The number of new homes in the construction pipeline continues to decline while the cost of building them appears to be stabilising.

The latest figures from Statistics NZ show 39,900 new dwellings were consented nationwide in the 12 months to October, down 20.6% compared to the 50,252 consented in the 12 months to October last year.

The decline affected all dwelling types with the biggest decline for stand alone houses -26.2%, followed by apartments -24.6%, townhouses and home units -16.2%, and retirement village units -3.1%.

The slump in planned residential construction affected all main centres led by Auckland -24.1%, Hamilton -12.0%, Tauranga -21.0%, Wellington City -4.8%, Christchurch -16.1% and Dunedin -12.2%.

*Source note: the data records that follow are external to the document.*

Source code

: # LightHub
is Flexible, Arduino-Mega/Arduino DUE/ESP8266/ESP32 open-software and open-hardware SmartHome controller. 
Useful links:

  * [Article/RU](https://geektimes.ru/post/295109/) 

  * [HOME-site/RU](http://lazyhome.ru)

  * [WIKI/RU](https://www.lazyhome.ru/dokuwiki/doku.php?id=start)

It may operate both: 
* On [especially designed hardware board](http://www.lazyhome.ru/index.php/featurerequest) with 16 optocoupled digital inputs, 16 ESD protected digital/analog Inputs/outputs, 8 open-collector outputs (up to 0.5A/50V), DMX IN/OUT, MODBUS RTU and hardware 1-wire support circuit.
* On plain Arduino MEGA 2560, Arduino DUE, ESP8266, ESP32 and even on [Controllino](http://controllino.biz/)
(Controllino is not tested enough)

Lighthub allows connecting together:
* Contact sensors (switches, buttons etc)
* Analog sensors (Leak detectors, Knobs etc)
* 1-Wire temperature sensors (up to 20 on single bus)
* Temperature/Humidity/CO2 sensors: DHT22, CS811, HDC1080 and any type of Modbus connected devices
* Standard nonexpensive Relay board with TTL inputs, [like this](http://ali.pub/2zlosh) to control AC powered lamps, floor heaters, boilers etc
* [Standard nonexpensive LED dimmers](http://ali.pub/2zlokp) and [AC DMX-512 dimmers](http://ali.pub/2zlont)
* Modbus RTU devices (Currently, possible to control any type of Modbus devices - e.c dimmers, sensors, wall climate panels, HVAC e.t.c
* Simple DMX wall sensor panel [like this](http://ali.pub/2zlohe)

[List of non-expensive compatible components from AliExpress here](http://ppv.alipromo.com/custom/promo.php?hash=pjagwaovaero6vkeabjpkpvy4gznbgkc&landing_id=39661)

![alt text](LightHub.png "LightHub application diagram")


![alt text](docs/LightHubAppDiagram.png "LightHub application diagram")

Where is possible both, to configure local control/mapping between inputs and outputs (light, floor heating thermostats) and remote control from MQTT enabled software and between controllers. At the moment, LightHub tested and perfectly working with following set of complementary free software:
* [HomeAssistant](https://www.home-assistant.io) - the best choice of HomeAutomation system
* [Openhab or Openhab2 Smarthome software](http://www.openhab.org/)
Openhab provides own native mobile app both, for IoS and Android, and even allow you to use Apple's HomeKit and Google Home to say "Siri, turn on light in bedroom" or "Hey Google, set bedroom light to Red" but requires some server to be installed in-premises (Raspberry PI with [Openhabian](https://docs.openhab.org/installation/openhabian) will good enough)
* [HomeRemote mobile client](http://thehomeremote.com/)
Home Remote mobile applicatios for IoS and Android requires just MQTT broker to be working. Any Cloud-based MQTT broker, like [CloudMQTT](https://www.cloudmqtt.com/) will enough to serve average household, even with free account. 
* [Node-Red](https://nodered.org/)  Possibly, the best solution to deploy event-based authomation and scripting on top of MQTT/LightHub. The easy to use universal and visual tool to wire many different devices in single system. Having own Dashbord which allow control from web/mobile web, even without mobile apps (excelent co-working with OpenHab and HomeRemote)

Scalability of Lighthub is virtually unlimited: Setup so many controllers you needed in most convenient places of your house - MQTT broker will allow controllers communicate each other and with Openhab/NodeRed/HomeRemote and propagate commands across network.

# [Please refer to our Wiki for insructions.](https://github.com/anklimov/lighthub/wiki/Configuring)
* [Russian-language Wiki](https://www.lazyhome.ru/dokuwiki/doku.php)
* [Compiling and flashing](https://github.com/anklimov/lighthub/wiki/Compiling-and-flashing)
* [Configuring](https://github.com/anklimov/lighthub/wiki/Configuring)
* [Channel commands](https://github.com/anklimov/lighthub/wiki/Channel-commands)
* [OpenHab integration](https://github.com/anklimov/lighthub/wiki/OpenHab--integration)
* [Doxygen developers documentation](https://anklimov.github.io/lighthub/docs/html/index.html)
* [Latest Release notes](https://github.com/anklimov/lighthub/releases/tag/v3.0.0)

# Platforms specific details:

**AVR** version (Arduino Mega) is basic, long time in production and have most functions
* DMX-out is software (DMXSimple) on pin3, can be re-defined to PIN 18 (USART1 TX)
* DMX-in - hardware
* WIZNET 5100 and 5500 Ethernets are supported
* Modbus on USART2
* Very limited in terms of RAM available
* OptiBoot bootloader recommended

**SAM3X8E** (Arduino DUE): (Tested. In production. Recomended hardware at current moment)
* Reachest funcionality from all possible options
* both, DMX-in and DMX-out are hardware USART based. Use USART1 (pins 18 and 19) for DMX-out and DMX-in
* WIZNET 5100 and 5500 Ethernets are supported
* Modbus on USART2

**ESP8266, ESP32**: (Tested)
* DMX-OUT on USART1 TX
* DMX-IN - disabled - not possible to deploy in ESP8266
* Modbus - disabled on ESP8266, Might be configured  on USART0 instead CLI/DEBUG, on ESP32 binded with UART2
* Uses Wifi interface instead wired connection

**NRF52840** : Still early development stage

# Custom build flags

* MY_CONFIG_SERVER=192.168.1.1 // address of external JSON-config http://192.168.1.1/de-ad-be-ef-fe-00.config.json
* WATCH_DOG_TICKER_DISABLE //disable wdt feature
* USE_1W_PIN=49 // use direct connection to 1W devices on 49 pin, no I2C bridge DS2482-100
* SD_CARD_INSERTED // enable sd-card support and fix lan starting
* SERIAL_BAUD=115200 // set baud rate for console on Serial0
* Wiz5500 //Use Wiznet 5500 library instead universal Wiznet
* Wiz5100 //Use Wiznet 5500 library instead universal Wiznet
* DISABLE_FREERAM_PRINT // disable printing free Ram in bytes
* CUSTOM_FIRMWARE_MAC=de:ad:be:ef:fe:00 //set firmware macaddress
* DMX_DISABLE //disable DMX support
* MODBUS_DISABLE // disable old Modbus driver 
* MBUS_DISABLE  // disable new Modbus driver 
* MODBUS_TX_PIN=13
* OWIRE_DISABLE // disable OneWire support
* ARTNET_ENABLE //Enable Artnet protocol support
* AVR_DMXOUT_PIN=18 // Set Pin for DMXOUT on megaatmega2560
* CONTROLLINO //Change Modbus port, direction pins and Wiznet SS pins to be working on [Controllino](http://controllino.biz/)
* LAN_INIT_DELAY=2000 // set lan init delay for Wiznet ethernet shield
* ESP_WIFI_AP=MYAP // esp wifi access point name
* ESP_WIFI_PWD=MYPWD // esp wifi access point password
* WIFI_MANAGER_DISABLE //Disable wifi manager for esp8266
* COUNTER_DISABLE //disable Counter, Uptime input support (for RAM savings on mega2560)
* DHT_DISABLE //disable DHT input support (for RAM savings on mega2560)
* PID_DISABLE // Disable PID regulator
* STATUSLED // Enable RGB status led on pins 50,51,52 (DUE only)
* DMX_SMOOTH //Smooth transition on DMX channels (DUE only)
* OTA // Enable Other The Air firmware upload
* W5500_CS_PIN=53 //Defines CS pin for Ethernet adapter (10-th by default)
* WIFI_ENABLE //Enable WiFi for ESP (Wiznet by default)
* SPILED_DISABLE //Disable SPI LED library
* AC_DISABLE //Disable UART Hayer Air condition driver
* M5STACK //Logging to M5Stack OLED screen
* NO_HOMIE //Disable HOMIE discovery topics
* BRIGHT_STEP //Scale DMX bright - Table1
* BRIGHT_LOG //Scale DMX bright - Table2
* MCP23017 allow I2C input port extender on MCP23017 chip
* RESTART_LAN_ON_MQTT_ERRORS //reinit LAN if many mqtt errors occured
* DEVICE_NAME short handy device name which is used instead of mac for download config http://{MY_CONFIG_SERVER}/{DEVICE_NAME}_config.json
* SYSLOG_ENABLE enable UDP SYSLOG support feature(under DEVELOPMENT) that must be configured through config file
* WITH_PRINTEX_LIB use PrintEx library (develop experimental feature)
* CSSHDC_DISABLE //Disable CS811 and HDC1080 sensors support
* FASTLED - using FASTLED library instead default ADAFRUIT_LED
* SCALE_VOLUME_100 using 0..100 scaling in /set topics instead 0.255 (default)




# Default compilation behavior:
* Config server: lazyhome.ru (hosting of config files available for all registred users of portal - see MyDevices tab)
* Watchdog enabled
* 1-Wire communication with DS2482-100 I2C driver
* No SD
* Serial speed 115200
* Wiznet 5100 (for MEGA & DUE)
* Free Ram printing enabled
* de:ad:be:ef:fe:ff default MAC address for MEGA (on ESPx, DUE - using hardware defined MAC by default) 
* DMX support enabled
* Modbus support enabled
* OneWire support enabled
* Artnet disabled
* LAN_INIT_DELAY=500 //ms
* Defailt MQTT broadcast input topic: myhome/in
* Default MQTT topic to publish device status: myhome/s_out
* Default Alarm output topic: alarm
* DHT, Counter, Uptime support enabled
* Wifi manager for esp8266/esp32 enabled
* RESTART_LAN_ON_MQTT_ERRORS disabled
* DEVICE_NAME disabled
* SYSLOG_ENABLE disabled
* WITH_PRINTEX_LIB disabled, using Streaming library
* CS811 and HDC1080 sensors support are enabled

While those figures suggest an imminent slowdown in residential construction work, the latest building costs figures from Quotable Value suggest recent cost increases are moderating.

According to the QV CostBuilder database, the average cost of building a standard three bedroom home in New Zealand increased by 4.9% over the year to the end of November. That's down from 11.3% in the year to November 2022, and 14.7% in the year to November 2021.

"Construction costs have all but stabilised throughout the second half of this year. reflecting a somewhat improved economic outlook internationally and an easing in the global supply chain issues that arose throughout the Covid-19 pandemic," CostBuilder spokesperson Martin Bisset said.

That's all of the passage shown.